Он произнес это твердым голосом, искренним тоном, и Алатристе минуту раздумывал. Но ни к сути этого высказывания, ни к форме, эту суть облекавшую, нельзя было предъявить никаких претензий. Командир галеры был умен. И осмотрителен.
— Ну и пусть себе говорят, — уступил Алатристе.
Прапорщик Муэлас счел за благо высказаться в ином ключе.
— Я из Вехера, — сказал он. — И отлично помню, что творили в наших краях турки, ведомые местными
Помощник и второй капрал угрюмо закивали. Оба слишком даже хорошо знали, как люди строили дома где-нибудь в горах повыше, подальше от береговой полосы, чтобы уберечься от берберийских пиратов, налетавших с моря, как жили в вечном страхе перед набегами морских разбойников и их сухопутных единоверцев, помнили о кровавых мятежах морисков, не желавших признавать королевскую власть и принимать крещение, славших тайные просьбы о помощи во Францию, лютеранам и туркам с тем, чтобы подготовить общее восстание. После проигранных в Гранаде и Альпухарре войн, после того, как провалились все попытки Филиппа Третьего расселить их по другим провинциям и обратить в христианство, на весьма уязвимых берегах Андалузии собралось триста тысяч морисков — колоссальная цифра для страны с населением в девять миллионов — непокорных, упрямых, лишь формально принявших католичество, гордых, как подобает испанцам, коими они, как ни крути, и были, денно и нощно мечтавших вернуть себе утерянные свободу и независимость, изо всех сил сопротивлявшихся намерению влить их в единую испанскую нацию, выплавленную столетие назад, что, кстати, развязало жесточайшую войну на всех границах нашего королевства, ибо разом ополчились на нас движимые алчной завистью Англия и Франция, еретики-протестанты и необозримая в ту пору могучая турецкая держава, она же — Блистательная Оттоманская Порта.
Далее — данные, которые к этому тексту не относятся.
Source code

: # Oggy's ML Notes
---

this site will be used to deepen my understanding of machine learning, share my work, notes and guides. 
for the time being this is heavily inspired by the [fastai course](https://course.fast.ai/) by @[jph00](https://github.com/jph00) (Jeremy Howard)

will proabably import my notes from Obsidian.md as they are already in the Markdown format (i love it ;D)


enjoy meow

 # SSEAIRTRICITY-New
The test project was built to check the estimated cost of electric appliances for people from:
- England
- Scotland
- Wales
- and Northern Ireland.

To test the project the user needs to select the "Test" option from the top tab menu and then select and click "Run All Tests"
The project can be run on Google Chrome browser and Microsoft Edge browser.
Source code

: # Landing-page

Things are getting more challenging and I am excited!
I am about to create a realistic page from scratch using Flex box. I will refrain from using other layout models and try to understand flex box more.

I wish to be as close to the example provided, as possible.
И потому, пока не решено было окончательно изгнать морисков из пределов нашего королевства, этот, по-ученому говоря, анклав являл собою кинжал, готовый вонзиться в спину Испании, повелевавшей полумиром, а с другой половиной находившейся в состоянии войны.
— Сущее бедствие было, — продолжал меж тем Муэлас свой рассказ. — От Валенсии до Гибралтара мы, старые христиане, оказались будто в клещах: с моря — пираты, со стороны гор — мориски. А кто, как не они, раскладывал сигнальные костры по ночам, кто пристани устраивал, чтоб удобно было причалить, высадиться да начать грабеж, а уж на какие только ни шли они увертки и отговорки, чтобы не есть свинину…
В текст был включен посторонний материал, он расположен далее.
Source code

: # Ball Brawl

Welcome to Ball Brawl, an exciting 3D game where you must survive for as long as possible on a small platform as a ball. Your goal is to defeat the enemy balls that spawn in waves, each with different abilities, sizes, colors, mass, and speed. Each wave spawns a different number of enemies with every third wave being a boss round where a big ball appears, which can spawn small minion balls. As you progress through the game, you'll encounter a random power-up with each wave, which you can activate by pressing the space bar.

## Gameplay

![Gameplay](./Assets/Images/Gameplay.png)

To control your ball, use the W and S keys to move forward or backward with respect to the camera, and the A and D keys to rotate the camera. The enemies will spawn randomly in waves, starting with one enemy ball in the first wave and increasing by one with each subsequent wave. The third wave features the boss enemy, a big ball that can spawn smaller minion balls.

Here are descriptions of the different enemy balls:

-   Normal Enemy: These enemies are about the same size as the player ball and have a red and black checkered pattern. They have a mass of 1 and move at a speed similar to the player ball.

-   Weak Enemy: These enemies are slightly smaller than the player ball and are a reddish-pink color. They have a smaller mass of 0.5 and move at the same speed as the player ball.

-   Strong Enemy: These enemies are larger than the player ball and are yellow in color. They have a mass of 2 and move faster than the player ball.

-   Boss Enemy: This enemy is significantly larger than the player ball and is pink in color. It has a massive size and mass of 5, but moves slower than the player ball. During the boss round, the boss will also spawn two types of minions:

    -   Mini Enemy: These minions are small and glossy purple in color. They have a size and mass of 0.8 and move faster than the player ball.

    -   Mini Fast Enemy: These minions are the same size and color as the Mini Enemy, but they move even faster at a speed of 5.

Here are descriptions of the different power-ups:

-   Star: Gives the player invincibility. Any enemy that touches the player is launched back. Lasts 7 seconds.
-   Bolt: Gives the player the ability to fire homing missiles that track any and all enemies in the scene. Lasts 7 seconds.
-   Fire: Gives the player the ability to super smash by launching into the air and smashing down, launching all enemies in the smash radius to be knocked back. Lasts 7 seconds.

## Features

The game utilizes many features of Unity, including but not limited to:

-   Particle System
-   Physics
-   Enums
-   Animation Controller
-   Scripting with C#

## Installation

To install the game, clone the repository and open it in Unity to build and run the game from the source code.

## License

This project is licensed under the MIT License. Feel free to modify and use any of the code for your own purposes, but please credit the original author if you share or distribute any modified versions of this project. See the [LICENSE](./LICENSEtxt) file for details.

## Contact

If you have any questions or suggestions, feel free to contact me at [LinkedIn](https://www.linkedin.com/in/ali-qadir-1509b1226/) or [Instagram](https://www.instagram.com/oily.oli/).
Диего Алатристе качнул головой. Не все было так, и он это знал.
— Случалось мне встречать среди них и людей, искренно обратившихся в истинную веру, верноподданных нашего короля. Один такой служил у нас во Фландрии в полку… Да и вообще это работящий, трудолюбивый народ. Среди них нет идальго, проходимцев, монахов, нищих-попрошаек… И тем они с самого начала отличны были от испанцев.
Все воззрились на него, и повисло довольно продолжительное молчание. Потом прапорщик, отгрызя и выплюнув за борт кусочек ногтя, высказался так:
— Этих достоинств, пожалуй, маловато будет. Непременно следовало покончить с постоянным источником смуты. Вот, с Божьей помощью, и покончили.
Алатристе подумал, что на самом деле ничего еще не кончилось. Глухая междоусобная война, на которой одни испанцы убивали других, продолжалась — только иными средствами и в других местах. Кое-кому из морисков — очень, впрочем, немногим — удалось впоследствии и тайно вернуться в отчий край, с помощью соседей обосноваться там. Остальные же, изгнанные из Гранады и Андалузии, из Арагона, Кастилии и Валенсии, унесли свою злобу и тоску по утраченной родине в пиратские города Берберии, сильно поспособствовав укреплению Оттоманской Порты и городов на севере Африки, благо превосходно знали многие ремесла, а также в совершенстве владели навыками и умениями, потребными для морского разбоя, так что в их лице приобрел мавританский флот многих опытных и дельных мореходов — капитанов и судоводителей. Плавали стрелками-аркебузирами на галерах и галеонах — на каждом захваченном пиратском корабле обнаруживалось их обычно не менее дюжины, — оказывались прирожденными лоцманами, ибо умели пристать к берегу точно в тех местах, что намечены были для налета и ограбления, были искусными корабелами, оружейниками, пороховщиками, не знали себе равных в работорговле. Клокотавшие в них ненависть и жажда мести в сочетании с высоким воинским мастерством и решимостью сражаться, пощады не давая и не прося, делали их лучшими бойцами на всем турецком флоте, так что разбавленные ими экипажи ценились выше тех, что набирались из одних мавров. Никто не мог превзойти их в жестокости, никто не обращался с пленными беспощадней, и, одним словом, на средиземноморском театре не было у Испании врагов злейших, нежели мориски.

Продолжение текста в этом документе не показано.